Réunion du 7 décembre 2011 à 9h30
Commission des lois constitutionnelles, de la législation et de l’administration générale de la république

Photo issue du site de l'Assemblée nationale ou de WikipediaPatrick Devedjian :

M. Raimbourg a raison : les Arméniens qui vivent en France et qui sont parfaitement intégrés à la société française, ne supportent aucune discrimination comparable à celle qui a pu résulter de l'antisémitisme. C'est du moins le cas aujourd'hui, alors qu'il en allait autrement dans ma jeunesse. Je m'en souviens. Quoi qu'il en soit, ce n'est pas, de toute façon, ce qui fonde la légitimité de cette proposition.

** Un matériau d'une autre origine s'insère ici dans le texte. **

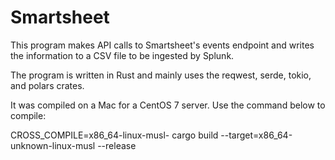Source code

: # Smartsheet

This program makes API calls to Smartsheet's events endpoint and writes the
information to a CSV file to be ingested by Splunk.

The program is written in Rust and mainly uses the reqwest, serde, tokio, and
polars crates.

It was compiled on a Mac for a CentOS 7 server. Use the command below to compile:

CROSS_COMPILE=x86_64-linux-musl- cargo build --target=x86_64-unknown-linux-musl --release
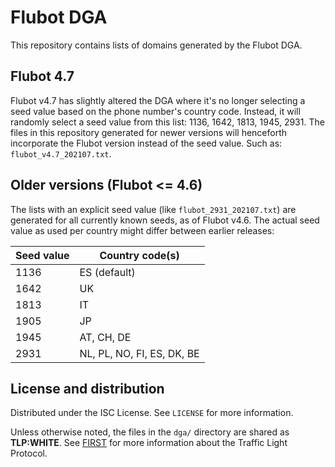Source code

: # Flubot DGA

This repository contains lists of domains generated by the Flubot DGA.

## Flubot 4.7

Flubot v4.7 has slightly altered the DGA where it's no longer selecting a seed value based on the phone number's country code. Instead, it will randomly select a seed value from this list: 1136, 1642, 1813, 1945, 2931.
The files in this repository generated for newer versions will henceforth incorporate the Flubot version instead of the seed value. Such as: `flubot_v4.7_202107.txt`.

## Older versions (Flubot <= 4.6)
The lists with an explicit seed value (like `flubot_2931_202107.txt`) are generated for all currently known seeds, as of Flubot v4.6.
The actual seed value as used per country might differ between earlier releases:

| Seed value | Country code(s)            |
|------------|----------------------------|
| 1136       | ES (default)               |
| 1642       | UK                         |
| 1813       | IT                         |
| 1905       | JP                         |
| 1945       | AT, CH, DE                 |
| 2931       | NL, PL, NO, FI, ES, DK, BE |

## License and distribution

Distributed under the ISC License. See `LICENSE` for more information.

Unless otherwise noted, the files in the `dga/` directory are shared as **TLP:WHITE**. See [FIRST](https://www.first.org/tlp/) for more information about the Traffic Light Protocol.
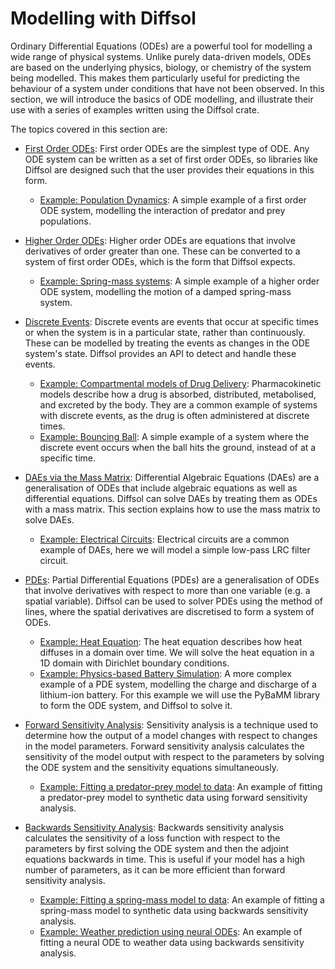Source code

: # Modelling with Diffsol

Ordinary Differential Equations (ODEs) are a powerful tool for modelling a wide range of physical systems. Unlike purely data-driven models, ODEs are based on the underlying physics, biology, or chemistry of the system being modelled. This makes them particularly useful for predicting the behaviour of a system under conditions that have not been observed. In this section, we will introduce the basics of ODE modelling, and illustrate their use with a series of examples written using the Diffsol crate.

The topics covered in this section are:

- [First Order ODEs](/diffsol/primer/first_order_odes.md): First order ODEs are the simplest type of ODE. Any ODE system can be written as a set of first order ODEs, so libraries like Diffsol are designed such that the user provides their equations in this form.
  - [Example: Population Dynamics](/diffsol/primer/population_dynamics.md): A simple example of a first order ODE system, modelling the interaction of predator and prey populations.
- [Higher Order ODEs](/diffsol/primer/higher_order_odes.md): Higher order ODEs are equations that involve derivatives of order greater than one. These can be converted to a system of first order ODEs, which is the form that Diffsol expects.
  - [Example: Spring-mass systems](/diffsol/primer/spring_mass_systems.md): A simple example of a higher order ODE system, modelling the motion of a damped spring-mass system.
- [Discrete Events](/diffsol/primer/discrete_events.md): Discrete events are events that occur at specific times or when the system is in a particular state, rather than continuously. These can be modelled by treating the events as changes in the ODE system's state. Diffsol provides an API to detect and handle these events.
  - [Example: Compartmental models of Drug Delivery](/diffsol/primer/compartmental_models_of_drug_delivery.md): Pharmacokinetic models describe how a drug is absorbed, distributed, metabolised, and excreted by the body. They are a common example of systems with discrete events, as the drug is often administered at discrete times.
  - [Example: Bouncing Ball](/diffsol/primer/bouncing_ball.md): A simple example of a system where the discrete event occurs when the ball hits the ground, instead of at a specific time.
- [DAEs via the Mass Matrix](/diffsol/primer/the_mass_matrix.md): Differential Algebraic Equations (DAEs) are a generalisation of ODEs that include algebraic equations as well as differential equations. Diffsol can solve DAEs by treating them as ODEs with a mass matrix. This section explains how to use the mass matrix to solve DAEs.
  - [Example: Electrical Circuits](/diffsol/primer/electrical_circuits.md): Electrical circuits are a common example of DAEs, here we will model a simple low-pass LRC filter circuit.
- [PDEs](/diffsol/primer/pdes.md): Partial Differential Equations (PDEs) are a generalisation of ODEs that involve derivatives with respect to more than one variable (e.g. a spatial variable). Diffsol can be used to solver PDEs using the method of lines, where the spatial derivatives are discretised to form a system of ODEs.
  - [Example: Heat Equation](/diffsol/primer/heat_equation.md): The heat equation describes how heat diffuses in a domain over time. We will solve the heat equation in a 1D domain with Dirichlet boundary conditions.
  - [Example: Physics-based Battery Simulation](/diffsol/primer/physics_based_battery_simulation.md): A more complex example of a PDE system, modelling the charge and discharge of a lithium-ion battery. For this example we will use the PyBaMM library to form the ODE system, and Diffsol to solve it.

- [Forward Sensitivity Analysis](/diffsol/primer/forward_sensitivity_analysis.md): Sensitivity analysis is a technique used to determine how the output of a model changes with respect to changes in the model parameters. Forward sensitivity analysis calculates the sensitivity of the model output with respect to the parameters by solving the ODE system and the sensitivity equations simultaneously.
  - [Example: Fitting a predator-prey model to data](/diffsol/primer/population_dynamics_fitting.md): An example of fitting a predator-prey model to synthetic data using forward sensitivity analysis.
- [Backwards Sensitivity Analysis](/diffsol/primer/backwards_sensitivity_analysis.md): Backwards sensitivity analysis calculates the sensitivity of a loss function with respect to the parameters by first solving the ODE system and then the adjoint equations backwards in time. This is useful if your model has a high number of parameters, as it can be more efficient than forward sensitivity analysis.
  - [Example: Fitting a spring-mass model to data](/diffsol/primer/spring_mass_fitting.md): An example of fitting a spring-mass model to synthetic data using backwards sensitivity analysis.
  - [Example: Weather prediction using neural ODEs](/diffsol/primer/weather_neural_ode.md): An example of fitting a neural ODE to weather data using backwards sensitivity analysis.
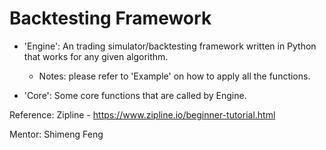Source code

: # Backtesting Framework

- 'Engine': An trading simulator/backtesting framework written in Python that works for any given algorithm. 
  - Notes: please refer to 'Example' on how to apply all the functions.  
  
- 'Core': Some core functions that are called by Engine. 

Reference: Zipline - https://www.zipline.io/beginner-tutorial.html

Mentor: Shimeng Feng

Notre collègue oublie que les citoyens français d'origine arménienne continuent à subir la propagande négationniste développée par un État étranger sur le territoire national, et qui les vise spécifiquement. Comme eux, je réclame la protection de la République contre cette insupportable agression morale. On trouve, sur internet, des sites alimentés par le gouvernement turc. Certaines sociétés de communication, en France, bénéficient de contrats très rémunérateurs pour développer la propagande négationniste. Il serait donc un peu angélique de nier toute discrimination : une catégorie de citoyens français souffre bien d'une forme de continuité dans la persécution.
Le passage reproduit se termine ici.